Star can reveal the City of Greater Dandenong is lobbying the State Government to extend the recently commenced Dandenong Southern Bypass in a bid to prevent EastLink traffic from congesting local roads.
The new works are outlined in documents that council officers presented to state cabinet ministers at a meeting last month, and are tipped to cost $100 million.
The $85 million Dandenong Southern Bypass is being constructed by ConnectEast and is expected to help Dandenong South’s industrial traffic enter the company’s EastLink tollway.
But the council is worried that the high volume of traffic exiting EastLink onto the bypass will further clog already busy roads.
Greater Dandenong engineering services director, Tim Tamlin, said the bypass was planned to end at Perry Road, Keysborough, and the South Gippsland Highway, Dandenong South.

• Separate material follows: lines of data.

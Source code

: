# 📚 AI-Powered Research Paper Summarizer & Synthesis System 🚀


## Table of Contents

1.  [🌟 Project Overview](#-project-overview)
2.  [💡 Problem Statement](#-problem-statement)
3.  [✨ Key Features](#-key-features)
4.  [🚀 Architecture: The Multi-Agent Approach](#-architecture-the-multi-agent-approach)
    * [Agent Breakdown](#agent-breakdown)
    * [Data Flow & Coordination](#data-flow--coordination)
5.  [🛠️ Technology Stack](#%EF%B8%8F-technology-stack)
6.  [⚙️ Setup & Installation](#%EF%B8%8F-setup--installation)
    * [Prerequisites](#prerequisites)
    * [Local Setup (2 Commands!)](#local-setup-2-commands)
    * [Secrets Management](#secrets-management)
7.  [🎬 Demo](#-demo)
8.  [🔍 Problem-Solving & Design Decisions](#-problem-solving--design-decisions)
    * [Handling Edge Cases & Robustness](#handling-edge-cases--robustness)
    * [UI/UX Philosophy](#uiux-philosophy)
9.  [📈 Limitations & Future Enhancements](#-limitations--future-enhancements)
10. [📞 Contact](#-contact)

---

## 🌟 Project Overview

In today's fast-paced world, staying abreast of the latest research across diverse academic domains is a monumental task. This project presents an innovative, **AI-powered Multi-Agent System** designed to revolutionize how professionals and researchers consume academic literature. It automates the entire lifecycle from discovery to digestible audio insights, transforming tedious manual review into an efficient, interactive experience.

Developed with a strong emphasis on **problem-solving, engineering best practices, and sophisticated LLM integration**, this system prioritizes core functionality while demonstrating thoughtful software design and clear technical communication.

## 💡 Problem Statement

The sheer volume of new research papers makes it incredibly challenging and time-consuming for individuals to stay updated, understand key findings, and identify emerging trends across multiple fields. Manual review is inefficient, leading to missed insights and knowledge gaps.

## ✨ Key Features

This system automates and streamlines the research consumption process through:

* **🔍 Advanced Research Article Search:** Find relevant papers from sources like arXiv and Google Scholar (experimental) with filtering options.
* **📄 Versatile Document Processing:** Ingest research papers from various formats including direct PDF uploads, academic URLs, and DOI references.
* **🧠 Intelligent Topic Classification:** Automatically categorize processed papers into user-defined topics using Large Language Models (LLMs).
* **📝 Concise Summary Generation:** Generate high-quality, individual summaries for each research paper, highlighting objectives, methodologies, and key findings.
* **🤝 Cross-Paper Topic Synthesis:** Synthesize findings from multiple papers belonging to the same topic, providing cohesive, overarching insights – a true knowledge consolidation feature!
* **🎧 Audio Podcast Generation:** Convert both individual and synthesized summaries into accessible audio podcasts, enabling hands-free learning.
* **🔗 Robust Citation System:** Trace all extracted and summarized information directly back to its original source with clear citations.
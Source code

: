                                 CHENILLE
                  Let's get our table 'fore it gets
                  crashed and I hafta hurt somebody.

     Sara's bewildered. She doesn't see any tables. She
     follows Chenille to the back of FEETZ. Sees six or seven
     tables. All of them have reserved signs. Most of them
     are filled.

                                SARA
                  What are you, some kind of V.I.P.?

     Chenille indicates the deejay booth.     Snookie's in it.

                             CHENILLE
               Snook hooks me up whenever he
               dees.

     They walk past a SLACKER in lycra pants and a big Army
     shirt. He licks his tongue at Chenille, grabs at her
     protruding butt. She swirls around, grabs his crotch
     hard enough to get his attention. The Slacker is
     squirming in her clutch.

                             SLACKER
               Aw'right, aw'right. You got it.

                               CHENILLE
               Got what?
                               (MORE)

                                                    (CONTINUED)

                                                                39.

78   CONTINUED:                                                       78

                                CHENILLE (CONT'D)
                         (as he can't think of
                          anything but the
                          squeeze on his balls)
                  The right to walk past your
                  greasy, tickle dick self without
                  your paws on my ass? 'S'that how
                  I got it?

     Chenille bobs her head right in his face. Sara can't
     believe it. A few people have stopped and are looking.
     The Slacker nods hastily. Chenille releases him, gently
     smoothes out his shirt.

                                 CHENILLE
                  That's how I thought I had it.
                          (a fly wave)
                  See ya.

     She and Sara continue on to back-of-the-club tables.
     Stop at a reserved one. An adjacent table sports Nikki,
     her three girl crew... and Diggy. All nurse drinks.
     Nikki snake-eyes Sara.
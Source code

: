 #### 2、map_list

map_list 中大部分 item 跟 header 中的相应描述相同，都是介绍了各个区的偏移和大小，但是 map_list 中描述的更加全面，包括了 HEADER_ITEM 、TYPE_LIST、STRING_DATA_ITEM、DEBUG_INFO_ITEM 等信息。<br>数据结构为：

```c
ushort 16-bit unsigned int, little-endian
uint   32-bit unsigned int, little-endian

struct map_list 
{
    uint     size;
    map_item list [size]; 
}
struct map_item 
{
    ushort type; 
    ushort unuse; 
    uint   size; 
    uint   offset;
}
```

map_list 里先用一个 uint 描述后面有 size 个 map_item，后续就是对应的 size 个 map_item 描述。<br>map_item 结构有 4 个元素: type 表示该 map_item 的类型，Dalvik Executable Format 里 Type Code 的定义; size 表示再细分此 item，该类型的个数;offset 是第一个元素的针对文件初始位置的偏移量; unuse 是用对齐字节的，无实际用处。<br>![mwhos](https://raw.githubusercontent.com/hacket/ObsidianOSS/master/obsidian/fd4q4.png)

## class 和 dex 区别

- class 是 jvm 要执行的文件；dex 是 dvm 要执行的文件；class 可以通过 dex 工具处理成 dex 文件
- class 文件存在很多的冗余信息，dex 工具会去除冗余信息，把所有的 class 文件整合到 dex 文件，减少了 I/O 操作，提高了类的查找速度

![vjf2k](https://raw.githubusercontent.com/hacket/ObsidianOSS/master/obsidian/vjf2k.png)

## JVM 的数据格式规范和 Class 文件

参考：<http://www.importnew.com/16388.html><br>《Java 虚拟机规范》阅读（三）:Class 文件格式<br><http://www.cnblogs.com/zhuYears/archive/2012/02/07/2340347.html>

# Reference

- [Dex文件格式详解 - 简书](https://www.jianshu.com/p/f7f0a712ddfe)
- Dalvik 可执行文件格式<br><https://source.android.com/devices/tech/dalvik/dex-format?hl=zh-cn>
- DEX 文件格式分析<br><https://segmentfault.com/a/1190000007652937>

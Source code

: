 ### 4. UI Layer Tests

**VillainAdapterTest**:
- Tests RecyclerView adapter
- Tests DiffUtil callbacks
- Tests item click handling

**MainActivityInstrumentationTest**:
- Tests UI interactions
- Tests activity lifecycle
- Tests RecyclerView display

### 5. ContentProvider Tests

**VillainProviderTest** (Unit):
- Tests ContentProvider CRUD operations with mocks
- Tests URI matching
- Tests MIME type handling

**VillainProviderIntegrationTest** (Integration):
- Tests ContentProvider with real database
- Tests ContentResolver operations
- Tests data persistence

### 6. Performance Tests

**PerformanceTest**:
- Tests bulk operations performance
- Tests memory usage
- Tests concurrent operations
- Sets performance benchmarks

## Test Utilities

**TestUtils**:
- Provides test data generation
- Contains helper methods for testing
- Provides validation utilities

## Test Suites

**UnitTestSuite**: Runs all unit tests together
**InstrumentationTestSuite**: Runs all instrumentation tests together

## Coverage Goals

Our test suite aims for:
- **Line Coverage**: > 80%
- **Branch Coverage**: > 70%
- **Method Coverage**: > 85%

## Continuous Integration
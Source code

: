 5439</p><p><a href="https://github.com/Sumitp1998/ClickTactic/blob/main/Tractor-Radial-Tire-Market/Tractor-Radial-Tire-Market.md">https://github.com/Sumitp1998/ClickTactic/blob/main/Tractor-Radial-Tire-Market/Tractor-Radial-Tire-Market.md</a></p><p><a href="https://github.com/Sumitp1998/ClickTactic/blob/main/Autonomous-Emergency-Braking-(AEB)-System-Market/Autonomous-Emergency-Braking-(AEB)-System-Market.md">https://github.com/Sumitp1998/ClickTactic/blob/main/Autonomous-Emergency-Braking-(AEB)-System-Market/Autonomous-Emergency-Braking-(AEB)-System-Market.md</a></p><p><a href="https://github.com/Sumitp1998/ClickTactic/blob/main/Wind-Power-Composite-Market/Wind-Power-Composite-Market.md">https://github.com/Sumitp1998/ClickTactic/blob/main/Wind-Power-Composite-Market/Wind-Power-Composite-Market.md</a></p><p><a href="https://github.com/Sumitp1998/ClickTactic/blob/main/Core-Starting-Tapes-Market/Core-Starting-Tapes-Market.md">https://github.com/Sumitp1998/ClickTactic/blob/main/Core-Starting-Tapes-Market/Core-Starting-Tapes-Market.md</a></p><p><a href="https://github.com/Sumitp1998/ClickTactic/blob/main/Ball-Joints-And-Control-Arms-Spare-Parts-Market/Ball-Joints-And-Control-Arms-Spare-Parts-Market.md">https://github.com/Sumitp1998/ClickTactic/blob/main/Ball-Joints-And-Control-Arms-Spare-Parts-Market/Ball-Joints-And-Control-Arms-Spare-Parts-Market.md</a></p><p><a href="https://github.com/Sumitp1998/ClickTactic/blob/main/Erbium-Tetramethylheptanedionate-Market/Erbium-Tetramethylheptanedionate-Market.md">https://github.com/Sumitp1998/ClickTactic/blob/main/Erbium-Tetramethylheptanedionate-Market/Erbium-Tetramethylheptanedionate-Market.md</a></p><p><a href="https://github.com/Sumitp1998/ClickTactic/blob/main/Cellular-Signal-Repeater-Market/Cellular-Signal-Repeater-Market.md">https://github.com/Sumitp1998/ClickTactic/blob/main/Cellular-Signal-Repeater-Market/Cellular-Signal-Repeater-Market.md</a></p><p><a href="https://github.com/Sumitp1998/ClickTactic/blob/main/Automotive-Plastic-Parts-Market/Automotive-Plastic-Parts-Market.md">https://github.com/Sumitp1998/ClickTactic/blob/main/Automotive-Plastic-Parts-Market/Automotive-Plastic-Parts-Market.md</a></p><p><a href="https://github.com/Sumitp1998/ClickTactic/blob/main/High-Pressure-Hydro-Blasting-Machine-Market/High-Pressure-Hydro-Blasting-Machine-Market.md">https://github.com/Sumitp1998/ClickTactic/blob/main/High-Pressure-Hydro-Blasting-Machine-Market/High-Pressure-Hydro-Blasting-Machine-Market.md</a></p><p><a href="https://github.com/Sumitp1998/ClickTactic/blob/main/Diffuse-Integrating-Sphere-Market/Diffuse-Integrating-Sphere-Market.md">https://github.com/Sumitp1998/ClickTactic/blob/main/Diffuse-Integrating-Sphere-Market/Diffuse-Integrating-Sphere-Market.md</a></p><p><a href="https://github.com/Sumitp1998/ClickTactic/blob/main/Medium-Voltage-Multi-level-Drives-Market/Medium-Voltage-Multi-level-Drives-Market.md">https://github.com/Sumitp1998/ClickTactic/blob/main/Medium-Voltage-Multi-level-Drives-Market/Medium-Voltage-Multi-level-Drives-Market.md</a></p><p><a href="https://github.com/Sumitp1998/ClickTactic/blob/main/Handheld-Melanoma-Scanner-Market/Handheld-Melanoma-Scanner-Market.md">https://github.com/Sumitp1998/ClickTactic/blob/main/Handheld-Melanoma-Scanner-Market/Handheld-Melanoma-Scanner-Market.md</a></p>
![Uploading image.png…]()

But he said council was pushing for extensions from the South Gippsland Highway through to the South Gippsland Freeway, and from Perry Road through to the Westall Road Extension.
The extensions would be a direct continuation of the bypass, but are currently referred to as the proposed Dingley Freeway.
Without the extensions, Mr Tamlin said movement around central Dandenong would suffer from the high volume of traffic forced to exit at Perry Road and then push through Cheltenham Road to head west, and also through central Dandenong.
Mr Tamlin said the South Gippsland Highway to Freeway link was a priority as traffic was already congested without the bypass.
“But the connection straight to the South Gippsland Freeway means you have then got freeway priority,” he said. “It smooths traffic flows.”
Greater Dandenong CEO Carl Wulff said Keysborough residents could expect ‘significant problems’ at intersections near Parkmore Shopping Centre.
“It might well have an impact on access there,” he said.
He said the bypass was in Connect East’s bid to tender for EastLink, and at the time the council was satisfied with the proposal, as it was ‘better half than nothing’.
“But I guess now we will push for the whole thing,” he said
Transport Minister Peter Batchelor last week launched the $85 million Connect East bypass works without a whisper of the extensions, but a State Government spokeswoman this week said it had not ruled out funding them.
Council’s lobbying follows comments made before the Community Cabinet meeting on 26 April by mayor Peter Brown, who was concerned bypass traffic would clog Keysborough roads when it exits on to Perry Road.